Husniddin Gafurov

Personal information
- Full name: Husniddin Ergash oʻgʻli Gʻofurov
- Date of birth: 29 July 1994 (age 32)
- Place of birth: Fergana, Uzbekistan
- Height: 1.70 m (5 ft 7 in)
- Position: Winger

Team information
- Current team: Kokand 1912
- Number: 10

Senior career*
- Years: Team / Apps / (Gls)
- 2012–2013: NBU Osiyo / 20 / (14)
- 2013–2017: Javor Ivanjica / 80 / (9)
- 2017: Mladost Lučani / 8 / (1)
- 2018–2019: Lokomotiv Tashkent / 37 / (4)
- 2019–2021: Pakhtakor Tashkent / 9 / (0)
- 2020: → Surkhon Termez (loan) / 13 / (2)
- 2020: → AGMK / 12 / (3)
- 2021: AGMK / 23 / (0)
- 2022: Neftchi Fergana / 4 / (0)
- 2022: Sondigana Jizzakh / 10 / (1)
- 2023: Metallurg Bekabad / 17 / (4)
- 2024: Dinamo Samarqand / 5 / (0)
- 2024–: Kokand 1912 / 14 / (2)

International career^{‡}
- 2013: Uzbekistan U17 / 1 / (0)
- 2016: Uzbekistan U19 / 2 / (0)
- 2016–: Uzbekistan U23 / 1 / (0)
- 2014–: Uzbekistan / 8 / (1)

= Husniddin Gafurov =

Uzbek footballer (born 1994)

Husniddin Gofurov (Хусниддин Ғофуров, born 29 July 1994) is an Uzbek professional footballer who plays as a winger for FC Dinamo Samarqand.

==Club career==
Born in Fergana, Gofurov played in 2012–13 season with NBU Osiyo in Uzbekistan before moving to Serbia. In 2013, he became the best goal scorer of NBU Osiyo in Uzbekistan First League, scoring 14 goals totally and 13 of them in first phase of championship. In summer 2013 he signed a three-year contract with FK Javor Ivanjica. On 31 August 2013, he made his debut in the 2013–14 Serbian SuperLiga as a started in a fourth-round match against FK Spartak Zlatibor Voda.

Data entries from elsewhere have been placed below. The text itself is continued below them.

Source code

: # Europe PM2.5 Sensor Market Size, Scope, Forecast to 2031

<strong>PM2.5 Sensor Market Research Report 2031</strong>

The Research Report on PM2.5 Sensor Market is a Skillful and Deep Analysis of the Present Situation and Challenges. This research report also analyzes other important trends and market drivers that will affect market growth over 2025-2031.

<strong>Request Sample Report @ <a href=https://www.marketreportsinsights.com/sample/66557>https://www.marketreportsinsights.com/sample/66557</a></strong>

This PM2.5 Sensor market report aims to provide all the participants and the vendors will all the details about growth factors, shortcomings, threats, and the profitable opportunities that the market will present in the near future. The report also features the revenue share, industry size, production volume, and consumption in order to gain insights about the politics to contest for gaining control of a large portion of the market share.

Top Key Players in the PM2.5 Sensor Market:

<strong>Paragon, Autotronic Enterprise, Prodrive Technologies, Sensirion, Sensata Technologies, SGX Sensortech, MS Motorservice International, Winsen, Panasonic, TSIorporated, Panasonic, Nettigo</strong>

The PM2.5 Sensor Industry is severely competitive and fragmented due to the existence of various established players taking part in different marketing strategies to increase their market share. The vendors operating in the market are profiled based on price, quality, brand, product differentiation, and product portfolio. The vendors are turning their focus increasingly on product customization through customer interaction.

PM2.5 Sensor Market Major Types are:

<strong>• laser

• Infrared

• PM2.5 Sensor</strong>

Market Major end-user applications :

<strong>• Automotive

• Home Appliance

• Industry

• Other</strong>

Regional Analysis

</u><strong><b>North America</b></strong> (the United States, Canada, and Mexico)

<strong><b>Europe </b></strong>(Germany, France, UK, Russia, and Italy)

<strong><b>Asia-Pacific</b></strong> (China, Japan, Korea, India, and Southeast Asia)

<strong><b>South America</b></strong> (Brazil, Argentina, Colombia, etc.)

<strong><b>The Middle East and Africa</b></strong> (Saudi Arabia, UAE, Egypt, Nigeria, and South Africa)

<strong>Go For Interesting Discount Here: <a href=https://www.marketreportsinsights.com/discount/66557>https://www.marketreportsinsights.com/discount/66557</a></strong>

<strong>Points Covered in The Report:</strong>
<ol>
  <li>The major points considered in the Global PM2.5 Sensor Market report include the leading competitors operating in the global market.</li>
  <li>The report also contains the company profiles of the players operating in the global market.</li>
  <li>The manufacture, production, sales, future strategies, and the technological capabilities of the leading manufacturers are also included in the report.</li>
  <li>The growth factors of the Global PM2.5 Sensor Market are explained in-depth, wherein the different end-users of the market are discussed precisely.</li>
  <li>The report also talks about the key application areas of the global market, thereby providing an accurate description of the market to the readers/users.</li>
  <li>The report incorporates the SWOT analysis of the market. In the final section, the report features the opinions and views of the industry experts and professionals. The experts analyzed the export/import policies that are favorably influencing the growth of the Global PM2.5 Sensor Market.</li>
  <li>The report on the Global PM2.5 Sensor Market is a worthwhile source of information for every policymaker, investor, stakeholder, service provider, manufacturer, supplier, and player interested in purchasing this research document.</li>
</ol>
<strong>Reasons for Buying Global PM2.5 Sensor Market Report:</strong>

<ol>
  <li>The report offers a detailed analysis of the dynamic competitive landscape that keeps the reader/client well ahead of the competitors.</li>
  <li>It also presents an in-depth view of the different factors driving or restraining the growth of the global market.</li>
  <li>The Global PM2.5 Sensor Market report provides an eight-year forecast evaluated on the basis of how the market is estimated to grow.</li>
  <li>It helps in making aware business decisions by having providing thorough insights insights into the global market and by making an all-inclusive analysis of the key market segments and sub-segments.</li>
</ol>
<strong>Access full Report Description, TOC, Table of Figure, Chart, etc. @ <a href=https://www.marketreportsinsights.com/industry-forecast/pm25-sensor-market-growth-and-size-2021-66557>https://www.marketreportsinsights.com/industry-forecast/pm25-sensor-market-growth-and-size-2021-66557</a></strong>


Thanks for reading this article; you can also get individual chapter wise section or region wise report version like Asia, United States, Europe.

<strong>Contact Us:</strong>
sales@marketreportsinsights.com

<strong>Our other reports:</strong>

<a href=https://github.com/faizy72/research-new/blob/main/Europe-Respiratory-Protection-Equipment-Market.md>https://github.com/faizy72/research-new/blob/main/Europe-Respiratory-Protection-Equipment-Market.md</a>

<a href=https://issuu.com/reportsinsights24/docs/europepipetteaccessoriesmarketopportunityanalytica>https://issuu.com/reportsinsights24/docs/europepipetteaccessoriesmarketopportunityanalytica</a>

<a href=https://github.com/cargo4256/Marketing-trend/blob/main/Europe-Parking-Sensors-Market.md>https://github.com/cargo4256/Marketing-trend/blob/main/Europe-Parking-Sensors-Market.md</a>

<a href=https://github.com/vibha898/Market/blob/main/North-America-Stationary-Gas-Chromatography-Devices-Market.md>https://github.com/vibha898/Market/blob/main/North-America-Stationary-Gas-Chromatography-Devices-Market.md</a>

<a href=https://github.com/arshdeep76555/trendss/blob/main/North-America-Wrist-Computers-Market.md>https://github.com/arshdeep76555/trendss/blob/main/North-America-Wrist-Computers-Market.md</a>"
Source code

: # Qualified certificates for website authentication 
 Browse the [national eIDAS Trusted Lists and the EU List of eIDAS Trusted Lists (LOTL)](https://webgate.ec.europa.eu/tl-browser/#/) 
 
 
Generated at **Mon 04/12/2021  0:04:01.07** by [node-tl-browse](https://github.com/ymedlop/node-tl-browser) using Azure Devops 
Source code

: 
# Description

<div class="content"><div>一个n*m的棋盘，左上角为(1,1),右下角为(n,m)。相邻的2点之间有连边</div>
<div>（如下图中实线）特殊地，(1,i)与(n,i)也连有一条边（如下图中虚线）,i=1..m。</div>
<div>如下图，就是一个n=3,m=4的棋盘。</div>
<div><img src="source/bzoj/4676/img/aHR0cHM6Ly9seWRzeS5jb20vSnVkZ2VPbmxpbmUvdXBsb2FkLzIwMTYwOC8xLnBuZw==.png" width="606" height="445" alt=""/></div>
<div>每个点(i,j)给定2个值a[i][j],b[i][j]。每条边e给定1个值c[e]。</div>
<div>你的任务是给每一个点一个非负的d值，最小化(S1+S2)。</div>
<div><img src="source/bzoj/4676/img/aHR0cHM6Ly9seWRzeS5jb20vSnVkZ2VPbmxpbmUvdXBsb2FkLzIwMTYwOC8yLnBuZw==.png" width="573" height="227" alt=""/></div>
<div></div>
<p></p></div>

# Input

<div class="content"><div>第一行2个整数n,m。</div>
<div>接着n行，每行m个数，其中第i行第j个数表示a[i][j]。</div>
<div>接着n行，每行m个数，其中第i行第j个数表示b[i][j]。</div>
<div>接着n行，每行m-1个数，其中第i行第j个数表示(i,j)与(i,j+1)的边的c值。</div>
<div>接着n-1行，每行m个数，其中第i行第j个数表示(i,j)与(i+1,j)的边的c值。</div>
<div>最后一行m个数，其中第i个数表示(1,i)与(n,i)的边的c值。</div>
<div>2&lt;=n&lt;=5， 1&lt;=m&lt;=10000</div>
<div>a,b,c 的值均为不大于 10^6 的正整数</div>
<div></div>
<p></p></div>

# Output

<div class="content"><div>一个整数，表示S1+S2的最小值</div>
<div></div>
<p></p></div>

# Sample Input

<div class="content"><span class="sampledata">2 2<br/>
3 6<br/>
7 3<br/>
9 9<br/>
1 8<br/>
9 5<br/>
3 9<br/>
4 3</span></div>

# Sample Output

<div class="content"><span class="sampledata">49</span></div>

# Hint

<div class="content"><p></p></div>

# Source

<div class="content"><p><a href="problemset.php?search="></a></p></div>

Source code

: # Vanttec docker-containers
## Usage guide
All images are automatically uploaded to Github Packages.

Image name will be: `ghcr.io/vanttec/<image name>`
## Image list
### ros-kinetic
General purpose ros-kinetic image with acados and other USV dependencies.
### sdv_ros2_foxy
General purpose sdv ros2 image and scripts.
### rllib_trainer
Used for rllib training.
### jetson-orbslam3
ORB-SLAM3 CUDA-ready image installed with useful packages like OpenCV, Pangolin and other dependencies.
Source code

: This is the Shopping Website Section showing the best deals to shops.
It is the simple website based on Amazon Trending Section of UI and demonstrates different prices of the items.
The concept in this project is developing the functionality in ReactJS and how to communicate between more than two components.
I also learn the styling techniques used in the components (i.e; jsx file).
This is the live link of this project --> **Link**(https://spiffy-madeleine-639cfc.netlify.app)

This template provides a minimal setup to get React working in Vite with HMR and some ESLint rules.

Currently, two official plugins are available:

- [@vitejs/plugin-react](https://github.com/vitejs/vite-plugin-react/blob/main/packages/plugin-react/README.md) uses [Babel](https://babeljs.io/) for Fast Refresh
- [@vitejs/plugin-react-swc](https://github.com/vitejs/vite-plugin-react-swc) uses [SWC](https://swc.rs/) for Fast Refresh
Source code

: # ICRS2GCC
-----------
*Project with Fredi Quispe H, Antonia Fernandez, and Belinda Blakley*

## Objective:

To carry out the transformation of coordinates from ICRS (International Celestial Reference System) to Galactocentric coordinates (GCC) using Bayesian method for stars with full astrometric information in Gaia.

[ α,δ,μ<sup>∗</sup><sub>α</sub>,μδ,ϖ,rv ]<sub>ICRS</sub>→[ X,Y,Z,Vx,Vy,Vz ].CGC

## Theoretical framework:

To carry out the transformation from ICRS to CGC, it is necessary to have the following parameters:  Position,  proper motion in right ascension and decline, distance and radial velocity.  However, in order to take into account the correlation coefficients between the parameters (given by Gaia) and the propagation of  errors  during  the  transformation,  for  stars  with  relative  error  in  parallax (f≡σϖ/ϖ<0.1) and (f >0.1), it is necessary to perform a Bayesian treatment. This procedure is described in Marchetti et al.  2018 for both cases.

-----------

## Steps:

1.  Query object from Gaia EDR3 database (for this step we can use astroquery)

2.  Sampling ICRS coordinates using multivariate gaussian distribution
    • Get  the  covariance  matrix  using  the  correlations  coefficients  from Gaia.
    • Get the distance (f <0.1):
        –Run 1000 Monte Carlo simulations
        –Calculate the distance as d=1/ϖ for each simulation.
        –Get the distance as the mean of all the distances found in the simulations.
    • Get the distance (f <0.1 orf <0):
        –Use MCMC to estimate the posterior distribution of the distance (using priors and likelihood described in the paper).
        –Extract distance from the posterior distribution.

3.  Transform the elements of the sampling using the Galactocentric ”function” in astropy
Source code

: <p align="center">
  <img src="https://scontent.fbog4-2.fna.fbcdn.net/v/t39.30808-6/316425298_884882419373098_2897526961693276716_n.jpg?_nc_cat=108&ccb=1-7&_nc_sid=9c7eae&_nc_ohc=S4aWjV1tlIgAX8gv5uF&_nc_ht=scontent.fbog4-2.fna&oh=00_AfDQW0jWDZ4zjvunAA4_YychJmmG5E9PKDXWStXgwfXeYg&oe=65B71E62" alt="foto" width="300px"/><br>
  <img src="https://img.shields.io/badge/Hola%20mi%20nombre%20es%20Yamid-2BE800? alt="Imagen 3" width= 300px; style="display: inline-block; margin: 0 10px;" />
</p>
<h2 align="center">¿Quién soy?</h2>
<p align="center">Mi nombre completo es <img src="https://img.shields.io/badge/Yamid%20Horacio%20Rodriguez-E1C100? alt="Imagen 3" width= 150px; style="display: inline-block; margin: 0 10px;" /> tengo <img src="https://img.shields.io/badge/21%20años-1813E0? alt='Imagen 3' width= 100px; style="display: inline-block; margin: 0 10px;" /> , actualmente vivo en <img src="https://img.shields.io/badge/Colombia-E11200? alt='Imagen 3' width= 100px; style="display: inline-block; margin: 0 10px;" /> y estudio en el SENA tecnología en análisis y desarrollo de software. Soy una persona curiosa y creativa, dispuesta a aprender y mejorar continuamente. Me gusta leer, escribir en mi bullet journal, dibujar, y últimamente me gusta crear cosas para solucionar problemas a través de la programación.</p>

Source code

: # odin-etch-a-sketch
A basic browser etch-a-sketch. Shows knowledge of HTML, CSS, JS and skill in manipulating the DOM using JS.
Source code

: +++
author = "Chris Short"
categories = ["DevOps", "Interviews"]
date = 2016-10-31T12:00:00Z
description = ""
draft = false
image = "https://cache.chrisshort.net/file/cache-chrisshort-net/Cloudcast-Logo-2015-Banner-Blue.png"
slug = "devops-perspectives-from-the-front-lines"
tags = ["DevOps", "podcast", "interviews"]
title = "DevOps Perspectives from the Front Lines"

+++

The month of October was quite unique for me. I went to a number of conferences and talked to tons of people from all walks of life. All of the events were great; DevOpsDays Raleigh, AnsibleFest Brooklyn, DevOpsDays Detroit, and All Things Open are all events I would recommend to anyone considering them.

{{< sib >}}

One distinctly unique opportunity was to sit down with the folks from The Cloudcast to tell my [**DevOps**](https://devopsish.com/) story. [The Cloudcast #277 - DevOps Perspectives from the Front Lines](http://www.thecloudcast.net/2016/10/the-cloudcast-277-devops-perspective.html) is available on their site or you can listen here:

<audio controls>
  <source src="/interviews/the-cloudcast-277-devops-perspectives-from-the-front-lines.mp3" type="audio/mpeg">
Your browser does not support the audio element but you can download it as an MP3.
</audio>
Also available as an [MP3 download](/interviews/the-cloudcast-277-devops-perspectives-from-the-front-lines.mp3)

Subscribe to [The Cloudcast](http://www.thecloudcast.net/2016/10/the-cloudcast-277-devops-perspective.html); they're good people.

On 15 January 2018, Gafurov signed two-year contract with Lokomotiv Tashkent. He won the 2018 Uzbekistan Super League and the 2019 Uzbekistan Super Cup with Lokomotiv. Next, on 21 July 2019, he signed with rivals Pakhtakor Tashkent.

==International career==
Gafurov was part of the Uzbekistan U17 national team camp in May 2013.

On 19 May 2014, Gafurov was called up for friendly match against Oman.

He made his official debut for national team on 27 May 2014 for match against Oman, playing in starting line-up.

In 2016, he had plenty of activity at youth level. In January, he was member of the Uzbekistan U-23 team at the 2016 AFC U-23 Championship, and, in October, he was member of was member of Uzbekistan U-19 at the 2016 AFC U-19 Championship.

==Career statistics==
===International===

Appearances and goals by national team and year
| National team | Year | Apps | Goals |
| Uzbekistan | 2014 | 1 | 0 |
| 2015 | – |  |
| 2016 | – |  |
| 2017 | – |  |
| 2018 | 6 | 0 |
| 2019 | – |  |
| 2020 | – |  |
| 2021 | 1 | 1 |
| Total |  | 8 | 1 |

Scores and results list Uzbekistan's goal tally first, score column indicates score after each Gafurov goal.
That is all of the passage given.